Conclusion rat bone marrow mesenchymal stem cells were successfully isolated and cultured by adherence screening and whole bone marrow culture.
Objective to investigate whether the combination of high glucose and GLP-1, activin A, nicotinamide and beta cell regulator stimulate the differentiation of human bone marrow mesenchymal stem cells into islet like cells in vitro.
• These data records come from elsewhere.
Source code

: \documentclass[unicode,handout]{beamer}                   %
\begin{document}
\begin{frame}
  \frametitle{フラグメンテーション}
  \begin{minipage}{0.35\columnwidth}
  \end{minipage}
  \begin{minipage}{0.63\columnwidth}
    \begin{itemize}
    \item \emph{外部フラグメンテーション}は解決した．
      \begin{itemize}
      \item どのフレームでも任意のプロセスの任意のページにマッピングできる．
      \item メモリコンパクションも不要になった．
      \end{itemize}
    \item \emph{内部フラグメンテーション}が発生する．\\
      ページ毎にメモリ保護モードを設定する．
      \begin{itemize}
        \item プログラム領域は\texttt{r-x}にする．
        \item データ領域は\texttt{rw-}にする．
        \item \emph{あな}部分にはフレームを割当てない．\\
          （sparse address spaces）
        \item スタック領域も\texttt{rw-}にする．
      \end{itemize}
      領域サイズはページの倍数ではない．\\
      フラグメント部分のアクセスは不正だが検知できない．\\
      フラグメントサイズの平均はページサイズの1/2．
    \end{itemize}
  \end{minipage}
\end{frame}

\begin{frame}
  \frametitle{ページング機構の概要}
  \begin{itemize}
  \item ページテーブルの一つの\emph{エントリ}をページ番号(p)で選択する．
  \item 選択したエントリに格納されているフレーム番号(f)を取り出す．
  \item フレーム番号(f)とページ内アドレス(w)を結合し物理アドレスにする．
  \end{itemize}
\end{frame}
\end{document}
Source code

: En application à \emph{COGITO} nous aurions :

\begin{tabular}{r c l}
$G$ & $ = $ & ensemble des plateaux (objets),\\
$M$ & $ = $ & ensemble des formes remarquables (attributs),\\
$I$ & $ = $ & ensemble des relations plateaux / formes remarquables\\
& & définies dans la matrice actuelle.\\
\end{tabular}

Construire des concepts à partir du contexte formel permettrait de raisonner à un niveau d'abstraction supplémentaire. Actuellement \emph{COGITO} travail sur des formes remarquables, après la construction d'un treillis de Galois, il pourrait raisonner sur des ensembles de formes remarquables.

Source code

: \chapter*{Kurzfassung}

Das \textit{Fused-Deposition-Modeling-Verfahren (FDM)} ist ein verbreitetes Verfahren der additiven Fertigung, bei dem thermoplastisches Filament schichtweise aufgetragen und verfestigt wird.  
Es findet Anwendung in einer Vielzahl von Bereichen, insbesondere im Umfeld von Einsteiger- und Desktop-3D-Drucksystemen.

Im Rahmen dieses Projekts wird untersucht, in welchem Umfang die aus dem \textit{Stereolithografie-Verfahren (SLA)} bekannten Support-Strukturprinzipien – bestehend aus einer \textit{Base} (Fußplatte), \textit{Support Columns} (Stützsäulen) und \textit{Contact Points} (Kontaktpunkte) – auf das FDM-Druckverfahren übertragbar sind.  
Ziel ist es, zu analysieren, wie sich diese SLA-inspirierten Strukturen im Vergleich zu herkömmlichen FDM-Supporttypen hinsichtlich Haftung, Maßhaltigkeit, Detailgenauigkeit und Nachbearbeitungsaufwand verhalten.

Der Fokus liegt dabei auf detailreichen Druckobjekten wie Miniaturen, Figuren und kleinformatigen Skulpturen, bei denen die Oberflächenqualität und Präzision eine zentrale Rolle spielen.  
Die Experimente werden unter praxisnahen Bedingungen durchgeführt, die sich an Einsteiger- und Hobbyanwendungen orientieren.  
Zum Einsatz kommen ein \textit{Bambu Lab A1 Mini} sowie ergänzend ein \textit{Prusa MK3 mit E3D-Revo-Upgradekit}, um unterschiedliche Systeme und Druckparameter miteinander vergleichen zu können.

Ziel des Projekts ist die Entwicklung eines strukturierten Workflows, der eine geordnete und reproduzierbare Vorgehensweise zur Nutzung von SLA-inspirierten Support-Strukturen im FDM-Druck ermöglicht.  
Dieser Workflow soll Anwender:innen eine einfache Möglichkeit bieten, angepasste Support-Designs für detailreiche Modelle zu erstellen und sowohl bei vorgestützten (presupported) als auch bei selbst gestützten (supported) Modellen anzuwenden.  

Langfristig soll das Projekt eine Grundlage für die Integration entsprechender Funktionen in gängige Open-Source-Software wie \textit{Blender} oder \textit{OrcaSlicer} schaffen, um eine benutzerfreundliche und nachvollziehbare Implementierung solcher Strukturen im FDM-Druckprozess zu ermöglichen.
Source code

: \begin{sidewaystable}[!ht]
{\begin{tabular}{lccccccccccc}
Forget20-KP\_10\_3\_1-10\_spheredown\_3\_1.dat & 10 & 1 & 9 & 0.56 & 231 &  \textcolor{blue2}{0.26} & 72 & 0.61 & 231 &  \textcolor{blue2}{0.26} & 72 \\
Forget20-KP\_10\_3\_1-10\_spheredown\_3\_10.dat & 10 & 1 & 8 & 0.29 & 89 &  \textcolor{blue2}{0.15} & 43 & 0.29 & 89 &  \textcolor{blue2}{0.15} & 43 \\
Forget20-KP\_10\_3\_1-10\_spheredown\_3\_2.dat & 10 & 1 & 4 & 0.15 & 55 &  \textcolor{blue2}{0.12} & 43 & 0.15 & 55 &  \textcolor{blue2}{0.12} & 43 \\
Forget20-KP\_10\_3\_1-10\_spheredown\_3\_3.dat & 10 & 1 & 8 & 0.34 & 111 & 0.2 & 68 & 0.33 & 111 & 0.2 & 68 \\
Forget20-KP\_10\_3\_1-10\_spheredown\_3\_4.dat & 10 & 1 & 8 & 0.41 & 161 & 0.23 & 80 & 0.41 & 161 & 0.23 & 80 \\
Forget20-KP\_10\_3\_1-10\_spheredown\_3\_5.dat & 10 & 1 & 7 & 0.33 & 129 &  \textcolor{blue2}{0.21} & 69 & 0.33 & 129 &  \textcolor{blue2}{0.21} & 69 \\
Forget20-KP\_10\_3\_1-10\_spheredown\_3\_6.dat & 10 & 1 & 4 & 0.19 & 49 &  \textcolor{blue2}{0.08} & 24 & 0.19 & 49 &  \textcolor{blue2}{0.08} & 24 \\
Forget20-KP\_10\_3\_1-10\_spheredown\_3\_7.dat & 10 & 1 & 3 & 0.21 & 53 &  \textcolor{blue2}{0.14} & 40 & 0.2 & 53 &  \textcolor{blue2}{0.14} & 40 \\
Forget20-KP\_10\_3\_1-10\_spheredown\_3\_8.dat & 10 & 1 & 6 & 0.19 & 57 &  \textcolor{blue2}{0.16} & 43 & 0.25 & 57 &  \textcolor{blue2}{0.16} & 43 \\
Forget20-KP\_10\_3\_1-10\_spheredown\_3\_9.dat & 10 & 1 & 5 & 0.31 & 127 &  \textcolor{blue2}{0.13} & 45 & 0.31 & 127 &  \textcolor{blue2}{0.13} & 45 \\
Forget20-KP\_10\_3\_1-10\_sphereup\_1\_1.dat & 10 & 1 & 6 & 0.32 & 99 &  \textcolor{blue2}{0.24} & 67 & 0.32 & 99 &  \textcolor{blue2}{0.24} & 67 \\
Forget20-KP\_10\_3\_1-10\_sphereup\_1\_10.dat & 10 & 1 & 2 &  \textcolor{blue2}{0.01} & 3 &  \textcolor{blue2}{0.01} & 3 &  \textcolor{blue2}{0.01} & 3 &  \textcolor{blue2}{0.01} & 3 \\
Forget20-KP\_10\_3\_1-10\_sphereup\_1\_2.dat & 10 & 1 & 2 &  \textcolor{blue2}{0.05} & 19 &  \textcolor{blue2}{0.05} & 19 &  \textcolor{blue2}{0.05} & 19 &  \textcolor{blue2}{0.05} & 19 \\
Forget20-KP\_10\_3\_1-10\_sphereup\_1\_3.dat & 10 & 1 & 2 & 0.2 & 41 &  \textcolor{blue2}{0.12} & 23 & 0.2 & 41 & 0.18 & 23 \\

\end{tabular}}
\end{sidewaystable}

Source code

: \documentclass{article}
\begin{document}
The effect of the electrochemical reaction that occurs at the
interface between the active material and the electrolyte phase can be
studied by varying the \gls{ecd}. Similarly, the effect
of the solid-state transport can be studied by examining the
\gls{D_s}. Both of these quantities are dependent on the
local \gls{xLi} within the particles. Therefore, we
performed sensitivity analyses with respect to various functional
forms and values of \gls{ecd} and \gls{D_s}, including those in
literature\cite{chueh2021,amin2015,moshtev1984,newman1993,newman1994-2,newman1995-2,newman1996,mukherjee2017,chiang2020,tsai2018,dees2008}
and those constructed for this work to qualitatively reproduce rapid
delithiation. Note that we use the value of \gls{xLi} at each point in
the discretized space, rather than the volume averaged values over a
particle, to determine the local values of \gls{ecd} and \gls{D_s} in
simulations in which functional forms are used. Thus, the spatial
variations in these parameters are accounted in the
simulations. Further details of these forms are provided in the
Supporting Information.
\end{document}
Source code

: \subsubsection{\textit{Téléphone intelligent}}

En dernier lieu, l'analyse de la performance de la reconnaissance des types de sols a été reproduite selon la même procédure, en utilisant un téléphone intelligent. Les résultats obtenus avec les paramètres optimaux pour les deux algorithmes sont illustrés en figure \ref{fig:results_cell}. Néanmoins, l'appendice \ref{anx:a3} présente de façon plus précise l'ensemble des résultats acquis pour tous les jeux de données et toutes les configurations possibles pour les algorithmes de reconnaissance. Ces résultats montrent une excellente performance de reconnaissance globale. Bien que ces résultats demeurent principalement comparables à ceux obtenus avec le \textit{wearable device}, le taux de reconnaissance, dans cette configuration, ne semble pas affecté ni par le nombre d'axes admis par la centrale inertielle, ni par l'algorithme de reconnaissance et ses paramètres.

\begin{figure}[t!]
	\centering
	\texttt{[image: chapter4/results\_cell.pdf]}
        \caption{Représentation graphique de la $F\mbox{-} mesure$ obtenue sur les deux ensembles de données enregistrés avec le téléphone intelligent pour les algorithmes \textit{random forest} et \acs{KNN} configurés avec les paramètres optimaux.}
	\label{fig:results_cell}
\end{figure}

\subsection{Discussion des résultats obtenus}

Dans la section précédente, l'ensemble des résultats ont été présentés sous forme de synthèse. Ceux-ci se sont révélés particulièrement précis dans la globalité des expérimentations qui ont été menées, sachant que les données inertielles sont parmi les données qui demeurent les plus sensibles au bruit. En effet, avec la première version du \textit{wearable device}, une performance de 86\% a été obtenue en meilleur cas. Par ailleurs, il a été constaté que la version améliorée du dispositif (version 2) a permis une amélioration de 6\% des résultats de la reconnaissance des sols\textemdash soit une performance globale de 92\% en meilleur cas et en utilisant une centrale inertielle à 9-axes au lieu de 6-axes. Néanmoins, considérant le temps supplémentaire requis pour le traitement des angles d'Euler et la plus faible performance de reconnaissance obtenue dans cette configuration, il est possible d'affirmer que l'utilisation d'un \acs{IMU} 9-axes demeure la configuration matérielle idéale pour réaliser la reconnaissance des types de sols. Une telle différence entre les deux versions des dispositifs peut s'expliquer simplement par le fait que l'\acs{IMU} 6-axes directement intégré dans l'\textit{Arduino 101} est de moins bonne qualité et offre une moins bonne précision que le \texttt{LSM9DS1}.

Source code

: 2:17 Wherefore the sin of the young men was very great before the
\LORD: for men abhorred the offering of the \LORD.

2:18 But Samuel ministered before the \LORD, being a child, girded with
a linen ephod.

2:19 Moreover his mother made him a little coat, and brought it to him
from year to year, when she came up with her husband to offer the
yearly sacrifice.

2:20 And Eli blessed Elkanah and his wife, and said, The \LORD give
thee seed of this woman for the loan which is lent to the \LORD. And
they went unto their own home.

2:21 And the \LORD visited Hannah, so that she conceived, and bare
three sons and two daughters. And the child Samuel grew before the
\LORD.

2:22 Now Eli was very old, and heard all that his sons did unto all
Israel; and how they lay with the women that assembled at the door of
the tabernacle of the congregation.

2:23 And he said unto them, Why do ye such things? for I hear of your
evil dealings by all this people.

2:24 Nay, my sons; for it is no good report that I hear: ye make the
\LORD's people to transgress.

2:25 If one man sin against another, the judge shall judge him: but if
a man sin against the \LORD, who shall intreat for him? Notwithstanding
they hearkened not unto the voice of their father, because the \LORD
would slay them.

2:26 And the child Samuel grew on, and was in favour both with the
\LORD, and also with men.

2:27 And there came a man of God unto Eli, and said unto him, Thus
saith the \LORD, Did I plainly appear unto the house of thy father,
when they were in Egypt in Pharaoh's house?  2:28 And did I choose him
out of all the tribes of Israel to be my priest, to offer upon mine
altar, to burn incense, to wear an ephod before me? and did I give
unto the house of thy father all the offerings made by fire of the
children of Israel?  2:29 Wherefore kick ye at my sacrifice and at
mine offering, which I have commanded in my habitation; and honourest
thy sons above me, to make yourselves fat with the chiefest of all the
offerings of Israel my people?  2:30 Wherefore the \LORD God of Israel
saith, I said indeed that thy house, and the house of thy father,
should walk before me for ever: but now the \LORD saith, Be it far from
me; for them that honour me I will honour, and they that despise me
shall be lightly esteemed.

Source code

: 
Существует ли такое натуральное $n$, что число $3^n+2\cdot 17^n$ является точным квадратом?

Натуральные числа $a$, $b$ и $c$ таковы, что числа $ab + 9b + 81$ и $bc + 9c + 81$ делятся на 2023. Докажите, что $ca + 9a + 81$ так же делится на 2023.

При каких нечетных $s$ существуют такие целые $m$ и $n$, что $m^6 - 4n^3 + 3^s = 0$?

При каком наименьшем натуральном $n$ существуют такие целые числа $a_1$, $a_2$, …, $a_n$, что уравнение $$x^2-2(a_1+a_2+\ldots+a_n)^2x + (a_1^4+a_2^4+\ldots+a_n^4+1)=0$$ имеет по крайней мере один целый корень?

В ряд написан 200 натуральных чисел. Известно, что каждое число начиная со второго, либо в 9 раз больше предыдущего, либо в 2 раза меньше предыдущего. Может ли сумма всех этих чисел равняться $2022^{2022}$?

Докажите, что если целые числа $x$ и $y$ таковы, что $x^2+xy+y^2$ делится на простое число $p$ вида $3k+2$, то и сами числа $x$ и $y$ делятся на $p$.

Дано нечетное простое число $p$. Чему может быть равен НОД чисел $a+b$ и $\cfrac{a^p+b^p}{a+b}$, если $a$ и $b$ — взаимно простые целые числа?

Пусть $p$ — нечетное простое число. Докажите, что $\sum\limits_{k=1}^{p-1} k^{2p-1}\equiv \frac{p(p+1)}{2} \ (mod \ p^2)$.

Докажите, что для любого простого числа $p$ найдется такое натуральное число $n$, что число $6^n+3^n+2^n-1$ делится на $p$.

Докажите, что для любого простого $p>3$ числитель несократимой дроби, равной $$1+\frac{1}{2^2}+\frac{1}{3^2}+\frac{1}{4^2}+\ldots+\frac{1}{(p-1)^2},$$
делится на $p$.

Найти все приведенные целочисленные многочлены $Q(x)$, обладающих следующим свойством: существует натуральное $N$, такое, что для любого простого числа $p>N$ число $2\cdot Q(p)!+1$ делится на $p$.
Materials and methods human bone marrow mesenchymal stem cells were cultured in vitro. When the cell 80% was fused, 0.1% trypsin was used to digest the passage and inoculated to 96 orifice plates according to 2 x 10~5/ml. The following induction stimulation scheme was used to stimulate 23mmol/L Hyperglucose for about 20 days, and then the cells were divided into 7 groups after the stimulation, respectively. Different stimulation conditions: group A: 23mmol/L high glucose medium stimulation; group B: GLP-1 in L DMEM medium, final concentration is 5nmol/L; C group: L DMEM culture medium adding activin A, the final concentration is 10ng/ml. A+ NK +BTC stimulator synergistic action; group F: L DMEM medium with beta cytokine and final concentration of 10ng/ml; G group is a common L DMEM medium, set as control group. Under different stimulation conditions, cultured cells for 16 days, replace cell culture 1 times every 2~3 days, PVE cell bottom, 80% fusion generation, preparation Cell crawling. The level of insulin mRNA expression in the cells of each stimulation group was detected by radioimmunoassay.RT-PCR. The expression of insulin, glucagon, somatostatin and nestin in each stimulation group was detected by immunocytochemistry. After the induced differentiation, the cells were inoculated into the 24 hole culture plate at 3 x 10~5/ pore density. After second days, second days, after collecting the old medium, the PBS washing cells were 3 times, fresh L-DMEM1ml, and cultured for 1 hours, and then given the 23mmol/L high glucose medium for 2 hours, 0, 30, 1H, 2h, respectively. After trypsin digestion and collection of cells, the cells collected were added to the acid alcohol, -20 C for the night, the cells were broken by cell ultrasonic breakers on the next day, and the concentration of insulin was detected by the supernatant.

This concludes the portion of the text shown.